Well, there are also more carbs in the Life Protection line than the Wilderness line (50% vs. 38%), but I agree that both are good foods that I would be comfortable feeding. At this point I would think puppy or adult food would be fine and I don't think it would make any huge difference either way.

It's no problem to give people food so long as it's healthy and/or in moderation. I don't make a big deal about Sydney getting a piece of popcorn someone dropped on the floor, but I usually try to stick to meaty foods when I give table scraps. Pretty much anything that isn't poisonous to dogs is ok IMO so long as it is given in moderation (I would avoid sugary things, though).


----------



## godfreygirl143 (Sep 27, 2011)

Thanks for the answers....they ease my mind on what I'm feeding Missy. I didn't mention treats before....but I've stopped buying ALL rawhide, and any of the treats and chews they sell for dogs. I just don't trust them anymore. The only thing I get for her is the Milk Bone Soft & Chewy treats....I keep them in a big jar and just break off a piece for her when training. That's one of the reasons I cook her things like sweet potatoes, give pumpkin and yogurt sometimes, etc. It gives her a break from the same dry food all the time. I think I'll get the Blue Wilderness next month and begin mixing it little by little with her puppy food to transfer her over to adult food. Oh....BTW....I always search online before I give her anything to see if it's good or bad. Sometimes I think I go a bit overboard....but maybe we all do. I'm more concerned with what *SHE* eats than what *I* eat. :-o :-D


----------



## Kathyy (Jun 15, 2008)

I was addicted to cute bone shaped biscuits for a long time too. The sweet potatoes and bits of meat are really better treats. Save some of the weekly liver for treats maybe. I miss shopping at the pet store for goodies for Max but really he is better off. 

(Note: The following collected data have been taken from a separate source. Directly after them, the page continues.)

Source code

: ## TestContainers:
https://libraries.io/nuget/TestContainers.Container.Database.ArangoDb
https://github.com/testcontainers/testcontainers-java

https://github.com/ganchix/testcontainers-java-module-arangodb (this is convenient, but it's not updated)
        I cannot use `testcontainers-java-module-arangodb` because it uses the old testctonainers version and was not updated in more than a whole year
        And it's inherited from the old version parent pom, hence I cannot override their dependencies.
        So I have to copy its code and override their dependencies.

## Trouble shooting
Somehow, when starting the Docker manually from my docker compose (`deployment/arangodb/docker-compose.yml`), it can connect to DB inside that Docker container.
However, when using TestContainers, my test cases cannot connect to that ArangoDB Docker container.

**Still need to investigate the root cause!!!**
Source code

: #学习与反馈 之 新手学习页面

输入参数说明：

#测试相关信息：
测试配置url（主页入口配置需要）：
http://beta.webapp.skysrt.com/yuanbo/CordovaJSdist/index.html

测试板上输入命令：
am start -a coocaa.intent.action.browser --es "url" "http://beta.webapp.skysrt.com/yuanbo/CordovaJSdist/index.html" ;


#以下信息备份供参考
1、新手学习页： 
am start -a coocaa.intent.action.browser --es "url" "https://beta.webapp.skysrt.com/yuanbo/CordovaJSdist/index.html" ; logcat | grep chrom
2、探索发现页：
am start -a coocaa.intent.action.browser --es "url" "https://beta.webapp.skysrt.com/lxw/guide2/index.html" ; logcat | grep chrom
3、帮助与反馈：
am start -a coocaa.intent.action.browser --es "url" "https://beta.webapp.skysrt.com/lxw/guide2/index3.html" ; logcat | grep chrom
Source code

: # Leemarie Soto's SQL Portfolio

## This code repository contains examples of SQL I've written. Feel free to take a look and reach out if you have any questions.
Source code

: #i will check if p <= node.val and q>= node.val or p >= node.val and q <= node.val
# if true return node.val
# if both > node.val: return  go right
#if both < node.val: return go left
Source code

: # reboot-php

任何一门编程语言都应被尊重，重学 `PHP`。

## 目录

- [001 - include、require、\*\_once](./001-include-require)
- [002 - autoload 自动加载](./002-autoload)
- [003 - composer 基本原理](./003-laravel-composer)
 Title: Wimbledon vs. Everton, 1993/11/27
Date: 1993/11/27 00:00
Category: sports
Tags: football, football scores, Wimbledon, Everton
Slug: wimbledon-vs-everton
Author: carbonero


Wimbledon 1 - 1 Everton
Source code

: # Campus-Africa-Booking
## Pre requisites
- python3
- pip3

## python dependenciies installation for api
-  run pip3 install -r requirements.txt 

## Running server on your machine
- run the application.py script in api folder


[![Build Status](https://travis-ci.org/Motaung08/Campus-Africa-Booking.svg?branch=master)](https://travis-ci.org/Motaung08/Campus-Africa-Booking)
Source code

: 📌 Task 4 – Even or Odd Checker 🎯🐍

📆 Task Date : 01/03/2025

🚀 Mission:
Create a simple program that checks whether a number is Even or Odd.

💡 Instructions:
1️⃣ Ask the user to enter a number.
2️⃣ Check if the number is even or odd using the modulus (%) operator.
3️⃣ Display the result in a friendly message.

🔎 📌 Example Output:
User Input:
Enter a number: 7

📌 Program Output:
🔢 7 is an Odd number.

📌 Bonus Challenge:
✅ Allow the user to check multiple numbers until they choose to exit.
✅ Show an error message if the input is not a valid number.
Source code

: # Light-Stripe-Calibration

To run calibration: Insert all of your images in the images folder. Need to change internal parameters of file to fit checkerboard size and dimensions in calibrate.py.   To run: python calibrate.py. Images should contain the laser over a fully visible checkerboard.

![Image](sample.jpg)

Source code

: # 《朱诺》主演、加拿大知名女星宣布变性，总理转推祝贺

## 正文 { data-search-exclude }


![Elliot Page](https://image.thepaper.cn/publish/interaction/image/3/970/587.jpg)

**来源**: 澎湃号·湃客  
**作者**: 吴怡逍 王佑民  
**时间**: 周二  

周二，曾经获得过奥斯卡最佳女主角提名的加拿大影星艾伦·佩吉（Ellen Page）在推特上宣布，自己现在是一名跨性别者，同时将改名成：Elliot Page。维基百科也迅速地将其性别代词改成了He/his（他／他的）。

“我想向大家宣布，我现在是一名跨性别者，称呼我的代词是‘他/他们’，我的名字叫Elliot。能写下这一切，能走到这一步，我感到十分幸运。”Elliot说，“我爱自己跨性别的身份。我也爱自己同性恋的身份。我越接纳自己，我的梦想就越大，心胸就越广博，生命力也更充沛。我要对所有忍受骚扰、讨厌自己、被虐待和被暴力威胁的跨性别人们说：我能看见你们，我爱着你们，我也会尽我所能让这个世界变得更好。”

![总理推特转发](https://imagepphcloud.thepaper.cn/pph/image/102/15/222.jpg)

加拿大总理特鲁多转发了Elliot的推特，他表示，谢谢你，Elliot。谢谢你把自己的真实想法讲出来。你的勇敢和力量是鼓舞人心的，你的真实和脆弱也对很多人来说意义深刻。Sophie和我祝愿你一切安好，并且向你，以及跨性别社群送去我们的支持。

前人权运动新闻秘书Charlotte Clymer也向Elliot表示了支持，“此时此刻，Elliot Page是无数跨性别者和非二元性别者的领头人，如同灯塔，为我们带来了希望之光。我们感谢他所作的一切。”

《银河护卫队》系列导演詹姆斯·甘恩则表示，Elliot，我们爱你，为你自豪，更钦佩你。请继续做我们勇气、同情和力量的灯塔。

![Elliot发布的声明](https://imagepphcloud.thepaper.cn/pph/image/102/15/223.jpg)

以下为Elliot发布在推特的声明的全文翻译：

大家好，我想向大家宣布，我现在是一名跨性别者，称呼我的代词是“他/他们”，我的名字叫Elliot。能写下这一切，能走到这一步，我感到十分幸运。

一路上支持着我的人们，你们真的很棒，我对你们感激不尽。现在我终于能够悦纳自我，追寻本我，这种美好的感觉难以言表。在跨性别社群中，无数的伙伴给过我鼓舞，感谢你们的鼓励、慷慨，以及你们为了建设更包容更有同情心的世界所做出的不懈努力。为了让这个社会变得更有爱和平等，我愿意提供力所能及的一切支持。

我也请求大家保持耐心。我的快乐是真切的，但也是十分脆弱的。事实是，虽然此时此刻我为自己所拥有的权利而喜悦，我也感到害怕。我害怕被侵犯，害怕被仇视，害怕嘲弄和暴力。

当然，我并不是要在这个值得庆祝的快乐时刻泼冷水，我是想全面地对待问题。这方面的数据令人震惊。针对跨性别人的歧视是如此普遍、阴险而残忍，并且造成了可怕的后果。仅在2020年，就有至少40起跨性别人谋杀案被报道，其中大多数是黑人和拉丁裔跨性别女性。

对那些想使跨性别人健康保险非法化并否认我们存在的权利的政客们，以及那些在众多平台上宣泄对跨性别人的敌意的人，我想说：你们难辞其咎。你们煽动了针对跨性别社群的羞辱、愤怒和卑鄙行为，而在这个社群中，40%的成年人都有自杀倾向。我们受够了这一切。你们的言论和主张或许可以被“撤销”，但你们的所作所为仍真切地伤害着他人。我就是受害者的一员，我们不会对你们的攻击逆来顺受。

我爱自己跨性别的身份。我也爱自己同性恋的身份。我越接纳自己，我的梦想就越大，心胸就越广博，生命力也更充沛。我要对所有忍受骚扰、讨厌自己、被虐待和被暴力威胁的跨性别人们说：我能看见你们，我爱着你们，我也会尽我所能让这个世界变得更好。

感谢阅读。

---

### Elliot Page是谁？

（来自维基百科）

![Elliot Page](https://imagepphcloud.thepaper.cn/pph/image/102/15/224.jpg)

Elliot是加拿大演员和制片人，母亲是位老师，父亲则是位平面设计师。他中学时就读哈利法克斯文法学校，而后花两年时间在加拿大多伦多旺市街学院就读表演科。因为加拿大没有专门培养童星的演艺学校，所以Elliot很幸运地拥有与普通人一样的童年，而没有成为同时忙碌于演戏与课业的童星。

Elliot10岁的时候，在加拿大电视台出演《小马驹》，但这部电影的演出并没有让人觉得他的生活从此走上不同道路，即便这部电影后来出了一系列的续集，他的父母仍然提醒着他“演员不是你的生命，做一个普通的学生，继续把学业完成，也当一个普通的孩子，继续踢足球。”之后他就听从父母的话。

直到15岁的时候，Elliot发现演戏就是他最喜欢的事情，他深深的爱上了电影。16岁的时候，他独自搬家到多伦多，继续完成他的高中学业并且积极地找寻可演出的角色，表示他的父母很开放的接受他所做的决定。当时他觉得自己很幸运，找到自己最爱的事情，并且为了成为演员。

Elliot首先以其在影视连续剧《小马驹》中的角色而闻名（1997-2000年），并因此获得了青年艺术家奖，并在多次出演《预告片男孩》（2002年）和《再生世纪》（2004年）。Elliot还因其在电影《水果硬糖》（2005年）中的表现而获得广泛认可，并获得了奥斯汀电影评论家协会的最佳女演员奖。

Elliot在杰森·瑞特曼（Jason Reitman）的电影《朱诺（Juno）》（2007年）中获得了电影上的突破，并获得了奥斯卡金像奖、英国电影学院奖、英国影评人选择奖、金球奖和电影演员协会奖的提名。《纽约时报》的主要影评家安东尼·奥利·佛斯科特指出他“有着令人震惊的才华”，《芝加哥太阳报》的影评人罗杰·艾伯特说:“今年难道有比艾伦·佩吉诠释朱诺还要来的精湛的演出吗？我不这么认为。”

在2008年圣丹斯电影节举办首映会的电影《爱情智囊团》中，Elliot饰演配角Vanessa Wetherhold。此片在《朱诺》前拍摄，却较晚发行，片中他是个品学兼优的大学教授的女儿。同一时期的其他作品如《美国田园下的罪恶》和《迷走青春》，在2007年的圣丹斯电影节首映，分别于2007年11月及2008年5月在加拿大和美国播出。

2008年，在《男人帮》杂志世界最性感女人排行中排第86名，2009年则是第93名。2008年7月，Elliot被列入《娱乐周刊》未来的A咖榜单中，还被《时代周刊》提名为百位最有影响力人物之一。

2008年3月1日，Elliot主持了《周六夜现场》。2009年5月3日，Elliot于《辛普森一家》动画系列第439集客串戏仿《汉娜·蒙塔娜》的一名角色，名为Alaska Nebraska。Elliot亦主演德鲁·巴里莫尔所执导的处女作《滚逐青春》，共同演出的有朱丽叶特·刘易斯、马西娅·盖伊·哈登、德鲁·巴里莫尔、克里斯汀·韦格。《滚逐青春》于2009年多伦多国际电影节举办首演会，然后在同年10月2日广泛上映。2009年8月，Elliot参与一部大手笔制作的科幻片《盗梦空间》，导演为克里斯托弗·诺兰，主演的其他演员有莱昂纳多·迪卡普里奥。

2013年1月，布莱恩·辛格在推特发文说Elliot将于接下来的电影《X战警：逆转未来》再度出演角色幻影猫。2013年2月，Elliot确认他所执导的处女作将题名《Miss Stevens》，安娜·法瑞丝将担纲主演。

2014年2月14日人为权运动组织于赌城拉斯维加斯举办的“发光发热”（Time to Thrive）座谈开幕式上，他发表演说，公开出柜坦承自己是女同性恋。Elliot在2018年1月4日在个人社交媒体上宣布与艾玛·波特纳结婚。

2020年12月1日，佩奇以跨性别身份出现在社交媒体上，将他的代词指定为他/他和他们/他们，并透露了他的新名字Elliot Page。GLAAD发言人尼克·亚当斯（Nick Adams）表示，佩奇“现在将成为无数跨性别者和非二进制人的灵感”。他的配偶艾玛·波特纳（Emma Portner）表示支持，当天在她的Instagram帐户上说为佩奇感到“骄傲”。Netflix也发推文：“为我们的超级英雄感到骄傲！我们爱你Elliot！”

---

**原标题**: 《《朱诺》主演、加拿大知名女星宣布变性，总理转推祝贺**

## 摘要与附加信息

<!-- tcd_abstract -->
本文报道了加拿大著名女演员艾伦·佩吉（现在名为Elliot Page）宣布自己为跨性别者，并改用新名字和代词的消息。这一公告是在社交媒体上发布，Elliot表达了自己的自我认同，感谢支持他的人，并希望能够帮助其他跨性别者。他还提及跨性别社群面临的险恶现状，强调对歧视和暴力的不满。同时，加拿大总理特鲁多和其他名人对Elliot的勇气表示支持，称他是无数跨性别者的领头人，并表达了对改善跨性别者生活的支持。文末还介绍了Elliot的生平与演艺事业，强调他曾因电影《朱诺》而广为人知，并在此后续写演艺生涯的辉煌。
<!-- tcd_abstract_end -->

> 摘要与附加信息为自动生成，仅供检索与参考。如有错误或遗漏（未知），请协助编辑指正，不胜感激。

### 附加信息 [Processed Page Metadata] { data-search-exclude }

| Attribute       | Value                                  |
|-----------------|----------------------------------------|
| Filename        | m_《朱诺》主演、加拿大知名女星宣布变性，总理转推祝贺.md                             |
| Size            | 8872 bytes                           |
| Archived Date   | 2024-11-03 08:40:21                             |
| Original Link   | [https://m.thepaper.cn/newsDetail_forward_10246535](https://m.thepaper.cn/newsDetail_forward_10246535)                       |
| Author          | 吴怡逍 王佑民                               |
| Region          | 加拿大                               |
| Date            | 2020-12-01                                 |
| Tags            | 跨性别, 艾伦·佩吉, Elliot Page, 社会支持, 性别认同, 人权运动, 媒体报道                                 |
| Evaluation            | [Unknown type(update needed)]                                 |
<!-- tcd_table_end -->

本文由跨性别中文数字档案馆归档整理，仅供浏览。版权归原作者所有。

I forgot to mention that substituting about 25% of your fresh food calories for dog food calories is fine and won't mess up the basic nutritional goal of the dog food. Some say up to 50% but why risk it.


----------



## godfreygirl143 (Sep 27, 2011)

I know what you mean. I would go into our local PetCo for ONE thing and come out with treats galore for Missy, but no more!! Now if I want to get her something special I get a squeaky toy. She's now like a little kid when I come home from shopping thinking there HAS to be something for her in those bags. :-D
But, like you said, she's better off without the treats....I just don't trust them anymore. Even one of her favorites....it's a bone that screws off at each end and you get the round chew refills for them....she was chewing on it and I looked to discover part of the plastic on the disk on it was gone. I was horrified that she may have eaten it. I threw it away....I just don't think much of any of those are really safe. She also had a "cotton" rope bone...you know...the kind tied at both ends and frayed.....well, I kept finding pieces of that in her mouth and on the floor. It had to go too. SIGH!!!


----------



## roxiefoxie08 (Dec 15, 2011)

godfreygirl143 said:


> First, I'm sorry if this has already been asked and answered. I've been searching for almost an hour and it's hard to navigate here when searching....all kinds of posts that don't relate to what I want comes up. With that said....I love this site and it's been very helpful to me.
> 
> Now....my question: How long should I keep my 9 month old mini schnauzer/shih tzu on puppy food? She weights about 10 pounds and I think, at her age and breed, she's probably full grown by now. I have her on Blue Buffalo Life Protection Puppy Food now, but just went to the dog food review site and they gave Blue Buffalo Wilderness a FIVE star....what I'm getting only had four. (WHEW....it's SO confusing when wanting to feed the best!)
> 
> ...


transition from puppy to adult food at 1 year of age for small breeds i have two chis


----------



## godfreygirl143 (Sep 27, 2011)

Thanks....I'll keep her on puppy food until July....that's when she'll be 1 year old.


----------